Tolbert, who retired from the U.S. Veterans Administration in 1988, is a native of Charles Town, W.Va., and graduated from West Virginia State College (now University) with a bachelor’s degree in zoology after serving as a dental technician in the U.S. Air Force.

For more than 50 years, he has fought for the rights of African Americans, beginning with the struggle for integration in Jefferson County schools in 1968. He worked so that his alma mater and historically black college, West Virginia State University, received land-grant status and appropriate funding.

He also lobbied for the employment of African Americans in positions that would have been denied them before the Civil Rights Act. As state NAACP vice president from 1976 to 1986, he lobbied the governor and the legislature on equality and social justice issues and helped to increase the number of minority-owned businesses in the state.

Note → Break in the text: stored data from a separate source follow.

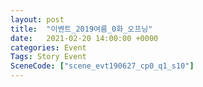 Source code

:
 ```yaml
---
layout: post
title:  "이벤트_2019여름_0화_오프닝"
date:   2021-02-20 14:00:00 +0000
categories: Event
Tags: Story Event
SceneCode: ["scene_evt190627_cp0_q1_s10"]
---
```

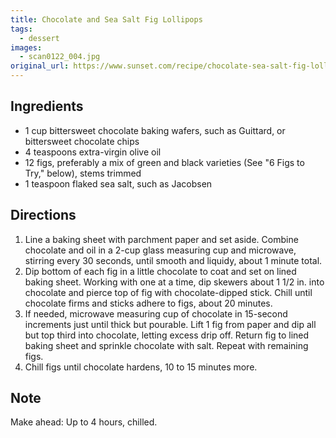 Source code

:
 ```yaml
---
title: Chocolate and Sea Salt Fig Lollipops
tags:
  - dessert
images: 
  - scan0122_004.jpg
original_url: https://www.sunset.com/recipe/chocolate-sea-salt-fig-lollipops
---
```


## Ingredients
* 1 cup bittersweet chocolate baking wafers, such as Guittard, or bittersweet chocolate chips
* 4 teaspoons extra-virgin olive oil
* 12 figs, preferably a mix of green and black varieties (See "6 Figs to Try," below), stems trimmed
* 1 teaspoon flaked sea salt, such as Jacobsen

## Directions

1. Line a baking sheet with parchment paper and set aside. Combine chocolate and oil in a 2-cup glass measuring cup and microwave, stirring every 30 seconds, until smooth and liquidy, about 1 minute total.
1. Dip bottom of each fig in a little chocolate to coat and set on lined baking sheet. Working with one at a time, dip skewers about 1 1/2 in. into chocolate and pierce top of fig with chocolate-dipped stick. Chill until chocolate firms and sticks adhere to figs, about 20 minutes.
1. If needed, microwave measuring cup of chocolate in 15-second increments just until thick but pourable. Lift 1 fig from paper and dip all but top third into chocolate, letting excess drip off. Return fig to lined baking sheet and sprinkle chocolate with salt. Repeat with remaining figs.
1. Chill figs until chocolate hardens, 10 to 15 minutes more.

## Note

Make ahead: Up to 4 hours, chilled. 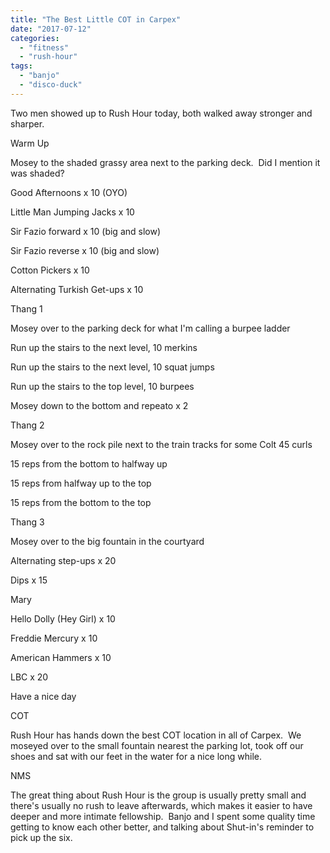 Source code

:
 ```yaml
---
title: "The Best Little COT in Carpex"
date: "2017-07-12"
categories: 
  - "fitness"
  - "rush-hour"
tags: 
  - "banjo"
  - "disco-duck"
---
```


Two men showed up to Rush Hour today, both walked away stronger and sharper.

Warm Up

Mosey to the shaded grassy area next to the parking deck.  Did I mention it was shaded?

Good Afternoons x 10 (OYO)

Little Man Jumping Jacks x 10

Sir Fazio forward x 10 (big and slow)

Sir Fazio reverse x 10 (big and slow)

Cotton Pickers x 10

Alternating Turkish Get-ups x 10

Thang 1

Mosey over to the parking deck for what I'm calling a burpee ladder

Run up the stairs to the next level, 10 merkins

Run up the stairs to the next level, 10 squat jumps

Run up the stairs to the top level, 10 burpees

Mosey down to the bottom and repeato x 2

Thang 2

Mosey over to the rock pile next to the train tracks for some Colt 45 curls

15 reps from the bottom to halfway up

15 reps from halfway up to the top

15 reps from the bottom to the top

Thang 3

Mosey over to the big fountain in the courtyard

Alternating step-ups x 20

Dips x 15

Mary

Hello Dolly (Hey Girl) x 10

Freddie Mercury x 10

American Hammers x 10

LBC x 20

Have a nice day

COT

Rush Hour has hands down the best COT location in all of Carpex.  We moseyed over to the small fountain nearest the parking lot, took off our shoes and sat with our feet in the water for a nice long while.

NMS

The great thing about Rush Hour is the group is usually pretty small and there's usually no rush to leave afterwards, which makes it easier to have deeper and more intimate fellowship.  Banjo and I spent some quality time getting to know each other better, and talking about Shut-in's reminder to pick up the six.
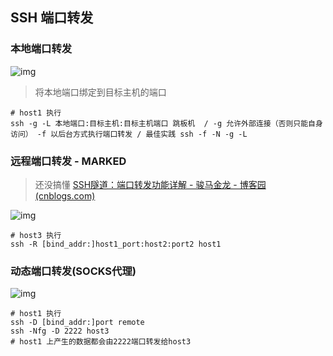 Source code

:## SSH 端口转发

### 本地端口转发

![img](images/733013-20170706232654237-1722009435.png)

>   将本地端口绑定到目标主机的端口

```shell
# host1 执行
ssh -g -L 本地端口:目标主机:目标主机端口 跳板机  / -g 允许外部连接（否则只能自身访问） -f 以后台方式执行端口转发 / 最佳实践 ssh -f -N -g -L 
```

### 远程端口转发 - MARKED

>   还没搞懂 [SSH隧道：端口转发功能详解 - 骏马金龙 - 博客园 (cnblogs.com)](https://www.cnblogs.com/f-ck-need-u/p/10482832.html)

![img](images/733013-20170706232859284-1595079781.png)

```shell
# host3 执行
ssh -R [bind_addr:]host1_port:host2:port2 host1
```

### 动态端口转发(SOCKS代理)

![img](images/733013-20170706233246425-1384840260.png)

```shell
# host1 执行
ssh -D [bind_addr:]port remote 
ssh -Nfg -D 2222 host3
# host1 上产生的数据都会由2222端口转发给host3
``` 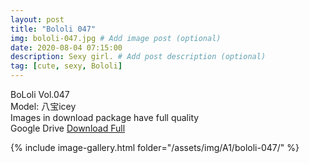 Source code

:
 ```yaml
---
layout: post
title: "Bololi 047"
img: bololi-047.jpg # Add image post (optional)
date: 2020-08-04 07:15:00
description: Sexy girl. # Add post description (optional)
tag: [cute, sexy, Bololi]
---
```

BoLoli Vol.047  
Model: 八宝icey                                      
Images in download package have full quality                    
Google Drive [Download Full](http://gestyy.com/ewYglt)

{% include image-gallery.html folder="/assets/img/A1/bololi-047/" %}
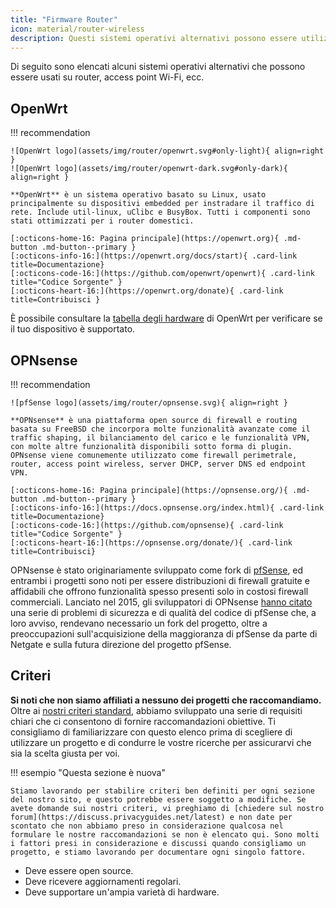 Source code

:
 ```yaml
---
title: "Firmware Router"
icon: material/router-wireless
description: Questi sistemi operativi alternativi possono essere utilizzati per proteggere il router o l'access point del Wi-Fi.
---
```


Di seguito sono elencati alcuni sistemi operativi alternativi che possono essere usati su router, access point Wi-Fi, ecc.

## OpenWrt

!!! recommendation

    ![OpenWrt logo](assets/img/router/openwrt.svg#only-light){ align=right }
    ![OpenWrt logo](assets/img/router/openwrt-dark.svg#only-dark){ align=right }
    
    **OpenWrt** è un sistema operativo basato su Linux, usato principalmente su dispositivi embedded per instradare il traffico di rete. Include util-linux, uClibc e BusyBox. Tutti i componenti sono stati ottimizzati per i router domestici.
    
    [:octicons-home-16: Pagina principale](https://openwrt.org){ .md-button .md-button--primary }
    [:octicons-info-16:](https://openwrt.org/docs/start){ .card-link title=Documentazione}
    [:octicons-code-16:](https://github.com/openwrt/openwrt){ .card-link title="Codice Sorgente" }
    [:octicons-heart-16:](https://openwrt.org/donate){ .card-link title=Contribuisci }

È possibile consultare la [tabella degli hardware](https://openwrt.org/toh/start) di OpenWrt per verificare se il tuo dispositivo è supportato.

## OPNsense

!!! recommendation

    ![pfSense logo](assets/img/router/opnsense.svg){ align=right }
    
    **OPNsense** è una piattaforma open source di firewall e routing basata su FreeBSD che incorpora molte funzionalità avanzate come il traffic shaping, il bilanciamento del carico e le funzionalità VPN, con molte altre funzionalità disponibili sotto forma di plugin. OPNsense viene comunemente utilizzato come firewall perimetrale, router, access point wireless, server DHCP, server DNS ed endpoint VPN.
    
    [:octicons-home-16: Pagina principale](https://opnsense.org/){ .md-button .md-button--primary }
    [:octicons-info-16:](https://docs.opnsense.org/index.html){ .card-link title=Documentazione}
    [:octicons-code-16:](https://github.com/opnsense){ .card-link title="Codice Sorgente" }
    [:octicons-heart-16:](https://opnsense.org/donate/){ .card-link title=Contribuisci}

OPNsense è stato originariamente sviluppato come fork di [pfSense](https://en.wikipedia.org/wiki/PfSense), ed entrambi i progetti sono noti per essere distribuzioni di firewall gratuite e affidabili che offrono funzionalità spesso presenti solo in costosi firewall commerciali. Lanciato nel 2015, gli sviluppatori di OPNsense [hanno citato](https://docs.opnsense.org/history/thefork.html) una serie di problemi di sicurezza e di qualità del codice di pfSense che, a loro avviso, rendevano necessario un fork del progetto, oltre a preoccupazioni sull'acquisizione della maggioranza di pfSense da parte di Netgate e sulla futura direzione del progetto pfSense.

## Criteri

**Si noti che non siamo affiliati a nessuno dei progetti che raccomandiamo.** Oltre ai [ nostri criteri standard](about/criteria.md), abbiamo sviluppato una serie di requisiti chiari che ci consentono di fornire raccomandazioni obiettive. Ti consigliamo di familiarizzare con questo elenco prima di scegliere di utilizzare un progetto e di condurre le vostre ricerche per assicurarvi che sia la scelta giusta per voi.

!!! esempio "Questa sezione è nuova"

    Stiamo lavorando per stabilire criteri ben definiti per ogni sezione del nostro sito, e questo potrebbe essere soggetto a modifiche. Se avete domande sui nostri criteri, vi preghiamo di [chiedere sul nostro forum](https://discuss.privacyguides.net/latest) e non date per scontato che non abbiamo preso in considerazione qualcosa nel formulare le nostre raccomandazioni se non è elencato qui. Sono molti i fattori presi in considerazione e discussi quando consigliamo un progetto, e stiamo lavorando per documentare ogni singolo fattore.

- Deve essere open source.
- Deve ricevere aggiornamenti regolari.
- Deve supportare un'ampia varietà di hardware.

In the late 2000s when it came time to remember the 100th anniversary of the Niagara Movement, a precursor to the NAACP, he requested that Sen. Robert C. Byrd allocate funding. He did the same in 2009, the 150th anniversary of John Brown’s raid on the arsenals at Harpers Ferry.

He is a member of the Jefferson County Black History Preservation Society, the West Virginia Martin Luther King Holiday Commission, the Community Relations Council of the Harpers Ferry Job Corps, the Jefferson County Economic Development Commission and the Marshall-Holly-Mason American Legion Post #102, among others.

For his lifelong work, Tolbert has been recognized with several prestigious awards. The West Virginia State NAACP presented him with its highest award in 1976, the T.G. Nutter Award. He later received the West Virginia Civil Rights Day Award and the Living the Dream Award, both awards for furthering civil rights in West Virginia.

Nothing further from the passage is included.